Copy the data exactly, keeping every line intact.
━━━ Provided records
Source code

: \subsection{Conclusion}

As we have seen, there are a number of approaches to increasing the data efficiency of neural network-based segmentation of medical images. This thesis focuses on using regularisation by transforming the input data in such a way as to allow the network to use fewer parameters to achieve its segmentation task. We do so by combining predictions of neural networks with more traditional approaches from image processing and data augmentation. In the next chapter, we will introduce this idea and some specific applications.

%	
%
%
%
━━━━━━
[Response to this exercise]
Source code

: \subsection{Conclusion}

As we have seen, there are a number of approaches to increasing the data efficiency of neural network-based segmentation of medical images. This thesis focuses on using regularisation by transforming the input data in such a way as to allow the network to use fewer parameters to achieve its segmentation task. We do so by combining predictions of neural networks with more traditional approaches from image processing and data augmentation. In the next chapter, we will introduce this idea and some specific applications.

%	
%
%
%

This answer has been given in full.